Выбранная нами старушка деловитым басом принялась перечислять экскурсии. Мы, не сговариваясь, выбрали «Мистический Петербург» и уже в 23.00 сидели в автобусе.
Мистика началась с … темени за окном. Она была не южно-бархатной, падающей мгновенно, а слоистой, надвигающейся осторожно. Автобус будто окутали километрами прозрачной ткани странного черно-серого цвета, которого в старину называли аспидным. Силуэты домов и памятников, машины и даже ярко-освещенные мостовые стали воздушными, почти невесомыми. Да и наш автобус, словно готов был взмыть над землей.
- Здорово! - в один голос выдохнули мы с подругой. Негромкие голоса других пассажиров сливались в одно бесконечное «гур-гур». Когда актерам на сцене надо изобразить равномерный шум, они произносят негромко «гур-гур», «гур-гур». То же самое было в автобусе, и, казалось, что все это: старушки с рекламными плакатами, ночная экскурсия, здание Городской Думы, и даже зеленоватая звезда на аспидном небе – части таинственного спектакля, который вот-вот разыграется на наших глазах.

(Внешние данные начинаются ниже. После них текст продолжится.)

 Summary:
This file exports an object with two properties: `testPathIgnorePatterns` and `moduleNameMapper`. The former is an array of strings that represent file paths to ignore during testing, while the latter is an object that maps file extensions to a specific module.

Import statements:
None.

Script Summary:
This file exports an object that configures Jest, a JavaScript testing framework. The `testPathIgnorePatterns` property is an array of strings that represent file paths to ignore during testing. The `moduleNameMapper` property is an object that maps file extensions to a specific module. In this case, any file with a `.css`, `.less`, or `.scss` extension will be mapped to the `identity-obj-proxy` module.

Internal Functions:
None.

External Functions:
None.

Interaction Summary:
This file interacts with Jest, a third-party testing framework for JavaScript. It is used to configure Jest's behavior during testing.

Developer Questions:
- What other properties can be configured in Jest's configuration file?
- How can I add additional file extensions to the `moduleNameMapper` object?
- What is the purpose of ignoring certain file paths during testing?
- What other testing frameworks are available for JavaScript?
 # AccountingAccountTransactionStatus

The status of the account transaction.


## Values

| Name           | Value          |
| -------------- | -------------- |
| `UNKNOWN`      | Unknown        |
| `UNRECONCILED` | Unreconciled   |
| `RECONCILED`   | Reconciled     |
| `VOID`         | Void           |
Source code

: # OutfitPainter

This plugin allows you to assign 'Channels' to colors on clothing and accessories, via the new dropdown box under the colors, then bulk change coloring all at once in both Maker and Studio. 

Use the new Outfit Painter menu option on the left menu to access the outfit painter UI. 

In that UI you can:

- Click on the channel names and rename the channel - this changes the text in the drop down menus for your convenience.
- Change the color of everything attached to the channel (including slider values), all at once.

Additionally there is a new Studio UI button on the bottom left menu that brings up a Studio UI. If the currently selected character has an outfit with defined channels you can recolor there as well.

- Ап-п-чхи!!! Ну, нельзя же так! Нельзя! Боже, как я зол, как я зол! Господи, прости мою душу грешную, как я зол, кто бы знал! – этими словами началась вторая часть неведомого спектакля. В автобус влез человек небольшого роста в потрепанном черном пальто. Голова его была непокрыта и длинные седые волосы свешивались по обеим сторонам лица и лезли в глаза. Очевидно, они должны были изображать вдохновенный беспорядок, но беспорядка было больше чем вдохновения. Вообще весь облик его был уморителен – он беспрестанно шмыгал носом и тихо ворчал о том, что нельзя так с ним обращаться, что он не мужлан какой-то, а образованный и уважающий себя человек, и не позволит затыкать себе рот, особенно, когда речь идет о любимом городе. Манерой речи он напоминал мультяшного домовенка Кузю и слушать его беззлобное ворчание было весело. Многие улыбались, а кто-то даже и посмеивался.

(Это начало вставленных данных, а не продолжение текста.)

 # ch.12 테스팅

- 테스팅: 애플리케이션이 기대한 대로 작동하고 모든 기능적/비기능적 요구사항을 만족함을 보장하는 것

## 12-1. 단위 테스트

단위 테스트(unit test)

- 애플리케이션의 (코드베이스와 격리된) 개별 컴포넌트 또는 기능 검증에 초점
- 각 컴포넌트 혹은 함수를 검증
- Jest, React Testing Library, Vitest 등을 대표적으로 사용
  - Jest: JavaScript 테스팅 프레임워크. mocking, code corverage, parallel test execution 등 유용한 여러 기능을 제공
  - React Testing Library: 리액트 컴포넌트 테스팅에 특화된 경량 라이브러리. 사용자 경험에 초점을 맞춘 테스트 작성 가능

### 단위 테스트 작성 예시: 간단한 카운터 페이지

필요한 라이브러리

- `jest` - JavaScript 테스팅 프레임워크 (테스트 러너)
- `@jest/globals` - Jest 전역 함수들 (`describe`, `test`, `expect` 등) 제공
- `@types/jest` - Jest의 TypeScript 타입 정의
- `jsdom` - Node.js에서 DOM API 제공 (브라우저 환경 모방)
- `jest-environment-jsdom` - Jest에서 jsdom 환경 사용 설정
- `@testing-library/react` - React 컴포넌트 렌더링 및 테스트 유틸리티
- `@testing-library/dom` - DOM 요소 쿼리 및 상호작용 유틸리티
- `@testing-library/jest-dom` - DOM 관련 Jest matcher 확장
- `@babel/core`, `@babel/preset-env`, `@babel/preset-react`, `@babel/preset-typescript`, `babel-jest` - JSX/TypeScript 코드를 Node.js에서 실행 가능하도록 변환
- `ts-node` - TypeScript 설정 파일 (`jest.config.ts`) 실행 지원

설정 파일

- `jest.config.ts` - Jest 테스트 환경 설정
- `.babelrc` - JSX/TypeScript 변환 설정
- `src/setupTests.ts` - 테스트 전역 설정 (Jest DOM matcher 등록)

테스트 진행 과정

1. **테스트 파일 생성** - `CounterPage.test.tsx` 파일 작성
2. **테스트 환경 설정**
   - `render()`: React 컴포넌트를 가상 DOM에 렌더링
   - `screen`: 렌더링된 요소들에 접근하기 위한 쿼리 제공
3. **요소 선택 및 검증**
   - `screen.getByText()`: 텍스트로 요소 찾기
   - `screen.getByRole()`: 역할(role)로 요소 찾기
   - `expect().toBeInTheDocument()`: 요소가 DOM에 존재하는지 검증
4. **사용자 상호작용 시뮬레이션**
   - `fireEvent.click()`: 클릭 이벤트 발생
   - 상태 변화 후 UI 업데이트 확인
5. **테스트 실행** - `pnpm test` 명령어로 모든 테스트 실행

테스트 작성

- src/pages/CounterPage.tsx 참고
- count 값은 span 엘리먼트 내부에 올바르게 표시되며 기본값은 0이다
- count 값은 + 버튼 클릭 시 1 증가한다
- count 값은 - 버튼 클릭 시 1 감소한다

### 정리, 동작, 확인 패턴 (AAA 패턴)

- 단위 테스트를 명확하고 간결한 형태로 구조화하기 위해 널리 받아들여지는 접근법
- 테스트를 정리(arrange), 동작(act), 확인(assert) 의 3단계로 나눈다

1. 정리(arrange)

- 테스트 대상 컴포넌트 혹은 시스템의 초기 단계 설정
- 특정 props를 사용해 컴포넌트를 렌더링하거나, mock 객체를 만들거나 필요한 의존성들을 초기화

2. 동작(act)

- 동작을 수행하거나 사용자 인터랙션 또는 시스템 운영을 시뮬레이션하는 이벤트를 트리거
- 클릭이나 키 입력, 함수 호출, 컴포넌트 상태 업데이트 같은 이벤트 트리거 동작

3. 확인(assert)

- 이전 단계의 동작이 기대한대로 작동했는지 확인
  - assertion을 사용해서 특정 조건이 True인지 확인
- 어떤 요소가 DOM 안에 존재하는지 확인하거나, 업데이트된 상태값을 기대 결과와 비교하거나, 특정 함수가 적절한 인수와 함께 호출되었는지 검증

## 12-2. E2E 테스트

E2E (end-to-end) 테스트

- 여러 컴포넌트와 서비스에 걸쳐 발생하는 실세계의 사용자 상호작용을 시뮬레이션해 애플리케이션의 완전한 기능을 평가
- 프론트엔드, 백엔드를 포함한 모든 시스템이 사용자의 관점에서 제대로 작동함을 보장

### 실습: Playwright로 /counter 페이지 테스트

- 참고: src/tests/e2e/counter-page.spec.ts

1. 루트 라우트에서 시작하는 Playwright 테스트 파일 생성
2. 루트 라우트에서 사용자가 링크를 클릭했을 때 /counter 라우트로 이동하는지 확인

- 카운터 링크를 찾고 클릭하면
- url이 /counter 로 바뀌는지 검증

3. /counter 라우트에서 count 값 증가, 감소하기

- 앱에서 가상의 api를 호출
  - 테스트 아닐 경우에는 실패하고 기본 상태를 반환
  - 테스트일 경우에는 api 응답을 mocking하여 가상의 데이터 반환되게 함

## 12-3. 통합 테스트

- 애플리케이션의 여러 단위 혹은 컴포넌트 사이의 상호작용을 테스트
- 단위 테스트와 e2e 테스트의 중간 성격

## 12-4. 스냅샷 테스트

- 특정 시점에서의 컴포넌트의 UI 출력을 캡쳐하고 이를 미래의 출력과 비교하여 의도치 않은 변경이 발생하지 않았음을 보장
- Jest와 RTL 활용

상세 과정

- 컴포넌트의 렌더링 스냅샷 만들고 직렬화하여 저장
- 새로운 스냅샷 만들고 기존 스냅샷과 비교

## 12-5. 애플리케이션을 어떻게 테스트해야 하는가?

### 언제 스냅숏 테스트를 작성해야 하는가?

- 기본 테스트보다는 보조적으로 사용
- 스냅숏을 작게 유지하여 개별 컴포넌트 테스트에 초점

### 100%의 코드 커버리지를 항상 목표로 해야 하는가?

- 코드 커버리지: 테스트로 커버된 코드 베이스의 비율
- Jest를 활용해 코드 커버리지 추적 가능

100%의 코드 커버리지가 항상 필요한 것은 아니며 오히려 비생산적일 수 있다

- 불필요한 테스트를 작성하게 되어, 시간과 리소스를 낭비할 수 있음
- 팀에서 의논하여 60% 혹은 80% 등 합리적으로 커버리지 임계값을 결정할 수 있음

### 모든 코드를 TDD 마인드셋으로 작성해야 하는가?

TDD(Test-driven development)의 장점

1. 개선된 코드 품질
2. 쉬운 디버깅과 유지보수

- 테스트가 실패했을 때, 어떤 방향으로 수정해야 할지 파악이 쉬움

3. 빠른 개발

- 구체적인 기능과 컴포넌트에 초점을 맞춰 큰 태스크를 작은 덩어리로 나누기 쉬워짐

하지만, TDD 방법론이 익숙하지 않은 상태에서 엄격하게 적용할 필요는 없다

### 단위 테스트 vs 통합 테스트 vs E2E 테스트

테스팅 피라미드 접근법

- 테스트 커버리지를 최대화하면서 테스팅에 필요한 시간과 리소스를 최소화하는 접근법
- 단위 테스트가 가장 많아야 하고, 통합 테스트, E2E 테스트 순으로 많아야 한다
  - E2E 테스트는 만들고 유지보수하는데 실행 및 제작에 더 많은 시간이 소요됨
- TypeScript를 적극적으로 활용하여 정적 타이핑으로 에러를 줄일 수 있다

Наконец, домовенок Кузя завершил свой монолог и, откашлявшись, произнес торжественно:
- Уважаемые дамы и господа, мы начинаем нашу экскурсию по одному из самых прекрасных и мистических городов мира – Санкт-Петербургу. Сейчас мы проедем мимо Инженерного или Михайловского замка. Его приказал выстроить император Павел, и в нем же он был убит. И говорят – экскурсовод округлил глаза и понизил голос до театрального шепота – в замке до сих пор бродит тень убиенного императора, вглядывается в окна. Видимо, нет его душе покоя, ах!
Старичок всплеснул руками и горестно потупил седовласую голову. Экскурсанты переглянулись и скрыли улыбку.

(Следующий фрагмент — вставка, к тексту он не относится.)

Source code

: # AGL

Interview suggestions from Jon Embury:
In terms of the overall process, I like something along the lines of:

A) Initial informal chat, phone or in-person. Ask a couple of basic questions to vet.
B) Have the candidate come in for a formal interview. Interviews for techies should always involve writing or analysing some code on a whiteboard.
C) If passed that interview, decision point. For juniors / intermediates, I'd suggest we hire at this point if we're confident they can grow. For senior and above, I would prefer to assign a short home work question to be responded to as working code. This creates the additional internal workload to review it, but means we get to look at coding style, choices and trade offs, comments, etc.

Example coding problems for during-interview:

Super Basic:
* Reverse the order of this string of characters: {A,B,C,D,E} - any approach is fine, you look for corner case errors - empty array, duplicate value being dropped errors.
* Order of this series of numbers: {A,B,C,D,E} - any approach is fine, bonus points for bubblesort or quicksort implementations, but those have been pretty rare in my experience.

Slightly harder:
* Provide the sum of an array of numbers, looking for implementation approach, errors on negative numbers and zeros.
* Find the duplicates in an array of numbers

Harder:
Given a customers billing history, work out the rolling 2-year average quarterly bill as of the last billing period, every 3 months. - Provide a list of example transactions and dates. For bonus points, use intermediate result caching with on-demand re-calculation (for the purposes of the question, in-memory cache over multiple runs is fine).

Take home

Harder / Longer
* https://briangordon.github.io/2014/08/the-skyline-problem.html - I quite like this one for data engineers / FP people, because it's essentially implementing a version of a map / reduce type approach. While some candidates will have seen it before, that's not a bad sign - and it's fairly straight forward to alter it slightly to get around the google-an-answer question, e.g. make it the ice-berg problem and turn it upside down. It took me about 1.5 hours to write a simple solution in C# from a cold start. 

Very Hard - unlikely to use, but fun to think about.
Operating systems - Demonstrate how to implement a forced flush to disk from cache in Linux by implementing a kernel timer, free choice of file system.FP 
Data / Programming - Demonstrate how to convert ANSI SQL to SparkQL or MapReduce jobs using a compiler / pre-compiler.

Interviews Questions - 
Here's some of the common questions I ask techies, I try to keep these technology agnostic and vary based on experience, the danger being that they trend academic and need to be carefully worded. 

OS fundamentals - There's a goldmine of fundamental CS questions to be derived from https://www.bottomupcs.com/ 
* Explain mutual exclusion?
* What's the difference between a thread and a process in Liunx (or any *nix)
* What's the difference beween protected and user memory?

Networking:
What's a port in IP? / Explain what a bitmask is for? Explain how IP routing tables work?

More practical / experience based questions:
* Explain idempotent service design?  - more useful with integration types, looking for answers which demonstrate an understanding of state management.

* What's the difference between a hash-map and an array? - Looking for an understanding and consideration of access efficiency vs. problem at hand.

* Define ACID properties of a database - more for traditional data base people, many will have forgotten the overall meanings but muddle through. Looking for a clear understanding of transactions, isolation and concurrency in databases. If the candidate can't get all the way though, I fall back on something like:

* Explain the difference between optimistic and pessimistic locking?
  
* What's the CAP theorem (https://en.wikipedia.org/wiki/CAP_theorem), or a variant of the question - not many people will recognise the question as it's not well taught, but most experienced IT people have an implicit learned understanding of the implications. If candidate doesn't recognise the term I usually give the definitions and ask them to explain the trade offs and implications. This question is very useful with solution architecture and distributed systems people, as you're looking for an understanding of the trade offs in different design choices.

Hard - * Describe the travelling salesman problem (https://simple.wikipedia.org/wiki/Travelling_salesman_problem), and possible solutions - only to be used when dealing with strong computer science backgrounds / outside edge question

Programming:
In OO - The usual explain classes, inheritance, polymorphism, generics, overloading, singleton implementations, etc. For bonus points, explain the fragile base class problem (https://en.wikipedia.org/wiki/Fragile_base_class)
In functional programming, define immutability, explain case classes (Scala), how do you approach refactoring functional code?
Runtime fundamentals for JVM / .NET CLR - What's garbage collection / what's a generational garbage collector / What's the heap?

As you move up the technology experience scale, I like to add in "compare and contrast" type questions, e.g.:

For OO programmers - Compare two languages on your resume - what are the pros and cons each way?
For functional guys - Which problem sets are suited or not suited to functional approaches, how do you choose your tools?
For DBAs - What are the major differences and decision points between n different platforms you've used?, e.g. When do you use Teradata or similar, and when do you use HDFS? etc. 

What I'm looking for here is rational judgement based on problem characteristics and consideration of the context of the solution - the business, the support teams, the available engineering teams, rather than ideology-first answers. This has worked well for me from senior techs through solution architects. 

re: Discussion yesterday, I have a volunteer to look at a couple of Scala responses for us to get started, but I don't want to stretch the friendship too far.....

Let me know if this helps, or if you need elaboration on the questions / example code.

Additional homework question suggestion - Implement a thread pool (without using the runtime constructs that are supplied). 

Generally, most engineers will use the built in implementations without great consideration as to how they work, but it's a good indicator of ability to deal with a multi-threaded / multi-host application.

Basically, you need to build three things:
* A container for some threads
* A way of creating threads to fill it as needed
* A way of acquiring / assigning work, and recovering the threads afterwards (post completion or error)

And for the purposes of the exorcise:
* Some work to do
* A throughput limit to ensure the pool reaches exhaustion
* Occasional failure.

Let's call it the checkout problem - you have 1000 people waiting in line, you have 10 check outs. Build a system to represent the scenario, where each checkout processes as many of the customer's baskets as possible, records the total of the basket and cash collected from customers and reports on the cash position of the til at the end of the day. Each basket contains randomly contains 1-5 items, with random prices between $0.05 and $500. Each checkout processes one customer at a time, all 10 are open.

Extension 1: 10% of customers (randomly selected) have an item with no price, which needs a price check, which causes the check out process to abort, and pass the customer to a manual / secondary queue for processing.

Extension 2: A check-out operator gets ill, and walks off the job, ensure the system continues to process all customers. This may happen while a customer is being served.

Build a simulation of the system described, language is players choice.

- А вот это, - выдержав положенную паузу, продолжил старичок – один из самых загадочных памятников Петербурга –памятник Петру Первому, поставленный Павлом Первым. На постаменте есть надпись Прадеду от правнука. И, говорят, что в три часа ночи, памятник даже шевелится. Особенно это заметно в лунные ночи. Ах, ах, это незабываемое зрелище! Как жаль, что мы сейчас этого не увидим. А может быть, как знать, как знать, некоторые из вас настолько впечатлительны, что увидят движение памятника. Ах, ах! Прошу, прошу вас.
Надо заметить, что последнюю тираду наш домовенок Кузя даже не произнес, а выпалил единым духом, практически без модуляций. Со стороны действительно могло показаться, что мы участники какой-то мистерии, а главный актер начитывает свои реплики словно рапорт.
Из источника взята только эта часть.